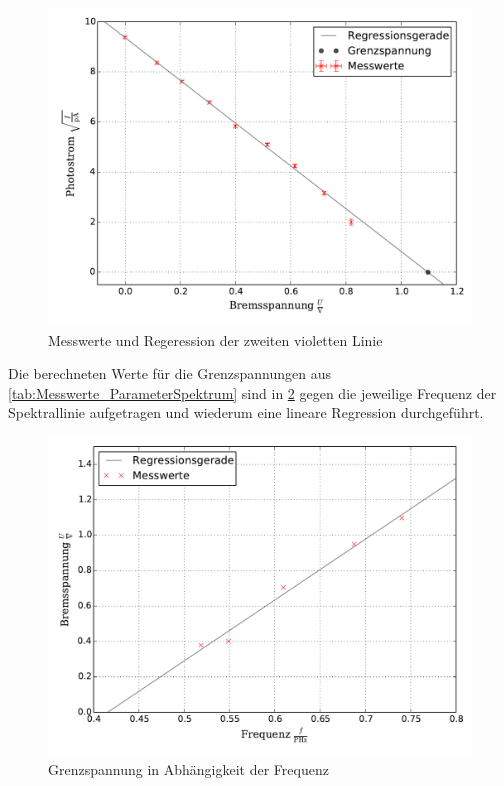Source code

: 		\begin{figure}[!h]
			\centering
			\includegraphics[scale=0.7]{Grafiken/Violett2.pdf}
			\caption{Messwerte und Regeression der zweiten violetten Linie \label{fig:Messwerte_Violett2}}
		\end{figure}
		
		Die berechneten Werte für die Grenzspannungen aus \cref{tab:Messwerte_ParameterSpektrum} 
		sind in \cref{fig:Messwerte_Messwert2} gegen die jeweilige Frequenz der Spektrallinie aufgetragen
		und wiederum eine lineare Regression durchgeführt.	
		
		\begin{figure}[!h]
			\centering
			\includegraphics[scale=0.7]{Grafiken/Messreihe2.pdf}
			\caption{Grenzspannung in Abhängigkeit der Frequenz \label{fig:Messwerte_Messwert2}}
		\end{figure}
		
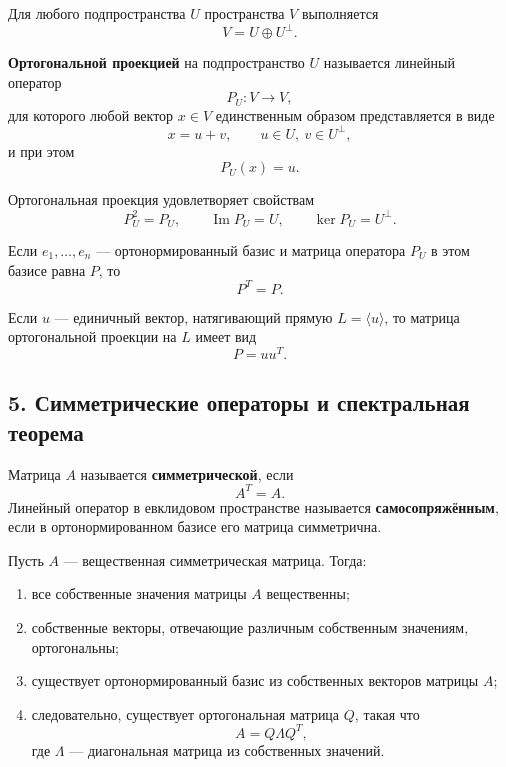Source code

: Для любого подпространства $U$ пространства $V$ выполняется
\[
V = U \oplus U^\perp.
\]

\begin{definition}
\textbf{Ортогональной проекцией} на подпространство $U$ называется линейный оператор
\[
P_U:V \to V,
\]
для которого любой вектор $x \in V$ единственным образом представляется в виде
\[
x = u + v, \qquad u \in U,\ v \in U^\perp,
\]
и при этом
\[
P_U(x)=u.
\]
\end{definition}

Ортогональная проекция удовлетворяет свойствам
\[
P_U^2 = P_U, \qquad \operatorname{Im} P_U = U, \qquad \ker P_U = U^\perp.
\]

Если $e_1,\dots,e_n$ — ортонормированный базис и матрица оператора $P_U$ в этом базисе равна $P$, то
\[
P^T = P.
\]

Если $u$ — единичный вектор, натягивающий прямую $L = \langle u \rangle$, то матрица ортогональной проекции на $L$ имеет вид
\[
P = uu^T.
\]

\vspace{1em}

\subsection*{5. Симметрические операторы и спектральная теорема}

\begin{definition}
Матрица $A$ называется \textbf{симметрической}, если
\[
A^T = A.
\]
Линейный оператор в евклидовом пространстве называется \textbf{самосопряжённым}, если в ортонормированном базисе его матрица симметрична.
\end{definition}

\begin{theorem}
Пусть $A$ — вещественная симметрическая матрица. Тогда:
\begin{enumerate}
    \item все собственные значения матрицы $A$ вещественны;
    \item собственные векторы, отвечающие различным собственным значениям, ортогональны;
    \item существует ортонормированный базис из собственных векторов матрицы $A$;
    \item следовательно, существует ортогональная матрица $Q$, такая что
    \[
    A = Q \Lambda Q^T,
    \]
    где $\Lambda$ — диагональная матрица из собственных значений.
\end{enumerate}
\end{theorem}

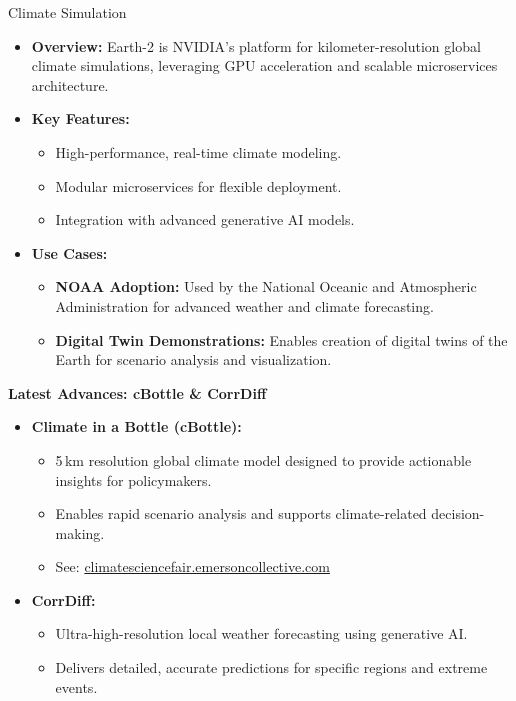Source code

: \begin{frame}[allowframebreaks]{Climate Simulation}
    \begin{itemize}
        \item \textbf{Overview:} Earth-2 is NVIDIA’s platform for kilometer-resolution global climate simulations, leveraging GPU acceleration and scalable microservices architecture.
        \item \textbf{Key Features:}
        \begin{itemize}
            \item High-performance, real-time climate modeling.
            \item Modular microservices for flexible deployment.
            \item Integration with advanced generative AI models.
        \end{itemize}
        \item \textbf{Use Cases:}
        \begin{itemize}
            \item \textbf{NOAA Adoption:} Used by the National Oceanic and Atmospheric Administration for advanced weather and climate forecasting.
            \item \textbf{Digital Twin Demonstrations:} Enables creation of digital twins of the Earth for scenario analysis and visualization.
        \end{itemize}
    \end{itemize}

    \framebreak
    \textbf{Latest Advances: cBottle \& CorrDiff}

    \begin{itemize}
        \item \textbf{Climate in a Bottle (cBottle):}
        \begin{itemize}
            \item 5 km resolution global climate model designed to provide actionable insights for policymakers.
            \item Enables rapid scenario analysis and supports climate-related decision-making.
            \item See: \href{https://climatesciencefair.emersoncollective.com}{climatesciencefair.emersoncollective.com}
        \end{itemize}
        \item \textbf{CorrDiff:}
        \begin{itemize}
            \item Ultra-high-resolution local weather forecasting using generative AI.
            \item Delivers detailed, accurate predictions for specific regions and extreme events.
        \end{itemize}
    \end{itemize}


\end{frame}
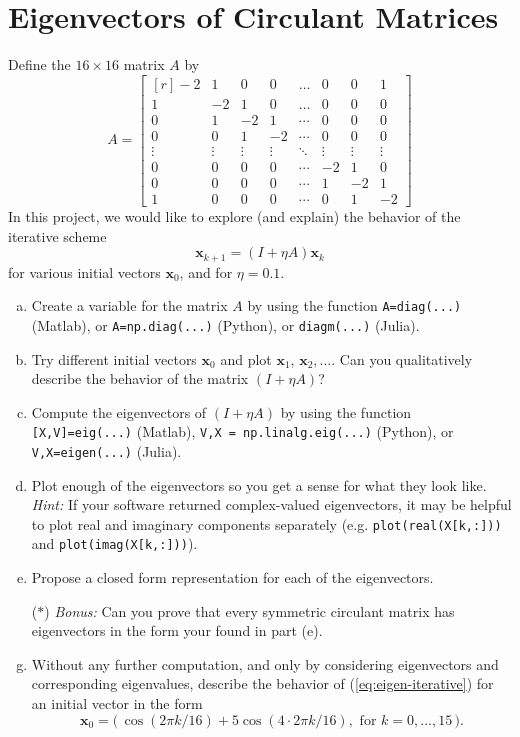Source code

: \section{Eigenvectors of Circulant Matrices}


Define the $16 \times 16$ matrix $A$ by
\begin{equation}
A = \begin{bmatrix*}[r] -2 & 1 & 0 & 0 & \dots & 0 & 0 & 1 \\ 1 & -2 & 1 & 0 & \dots& 0 & 0 & 0 \\ 0 & 1 & -2 & 1 & \cdots&0 & 0 & 0 \\ 0 & 0 & 1 & -2 & \cdots&0 & 0 & 0 \\ \vdots & \vdots & \vdots & \vdots & \ddots & \vdots & \vdots & \vdots \\ 0 & 0 & 0 & 0 & \cdots & -2 & 1 & 0 \\ 0 & 0 & 0 & 0 & \cdots & 1 & -2 & 1\\ 1 & 0 & 0 & 0 & \cdots & 0 & 1 & -2 \end{bmatrix*}
\end{equation}
In this project, we would like to explore (and explain) the behavior of the iterative scheme
    \begin{equation}
      \label{eq:eigen-iterative}
      \bm{x}_{k+1} = \left(I + \eta A\right) \bm{x}_{k}
    \end{equation}
   for various initial vectors $\bm{x}_0$, and for $\eta = 0.1$. 
\begin{enumerate}[(a)]
  \item Create a variable for the matrix $A$ by using the function \texttt{A=diag(...)} (Matlab), or \texttt{A=np.diag(...)} (Python), or \texttt{diagm(...)} (Julia).
  \item Try different initial vectors $\bm{x}_0$ and plot $\bm{x}_1$, $\bm{x}_2, \dots $. Can you qualitatively describe the behavior of the matrix $(I + \eta A)$? 
  \item Compute the eigenvectors of $(I+\eta A)$ by using the function \texttt{[X,V]=eig(...)} (Matlab), \texttt{V,X = np.linalg.eig(...)} (Python), or \texttt{V,X=eigen(...)} (Julia).
  \item \sloppy Plot enough of the eigenvectors so you get a sense for what they look like.\\ \textit{Hint:} If your software returned complex-valued eigenvectors, it may be helpful to plot real and imaginary components separately (e.g. \texttt{plot(real(X[k,:]))} and \texttt{plot(imag(X[k,:]))}). 
  \item Propose a closed form representation for each of the eigenvectors.
  \item[($\ast$)] \textit{Bonus:} Can you prove that every symmetric circulant matrix has eigenvectors in the form your found in part (e).
  \item Without any further computation, and only by considering eigenvectors and corresponding eigenvalues, describe the behavior of (\ref{eq:eigen-iterative}) for an initial vector in the form
\begin{equation*}
\bm{x}_0 = \big(\, \cos(2\pi k / 16) + 5 \cos( 4 \cdot 2\pi k / 16), \text{ for } k = 0,...,15\,\big).
\end{equation*}
\end{enumerate}
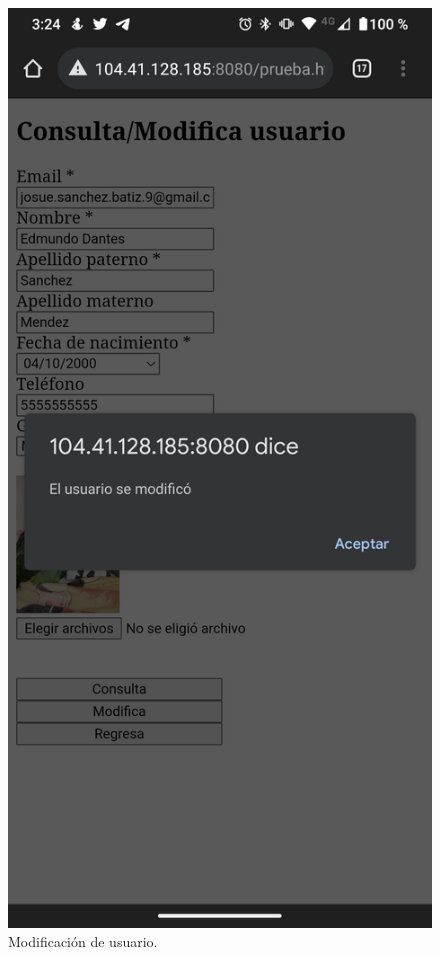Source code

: \documentclass[11pt]{article}
\begin{document}
		\begin{figure}[H]
			\centering
			\includegraphics[scale=0.18]{resources/Screenshot_20211024-152418.png}
			\caption{Modificación de usuario.}\label{fig:picture}
		\end{figure}
\end{document}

EXERCISE GOAL: Wherever a line contains the string "CorrDiff", copy that line from the data.

WRITTEN SOLUTION:
    \textbf{Latest Advances: cBottle \& CorrDiff}
        \item \textbf{CorrDiff:}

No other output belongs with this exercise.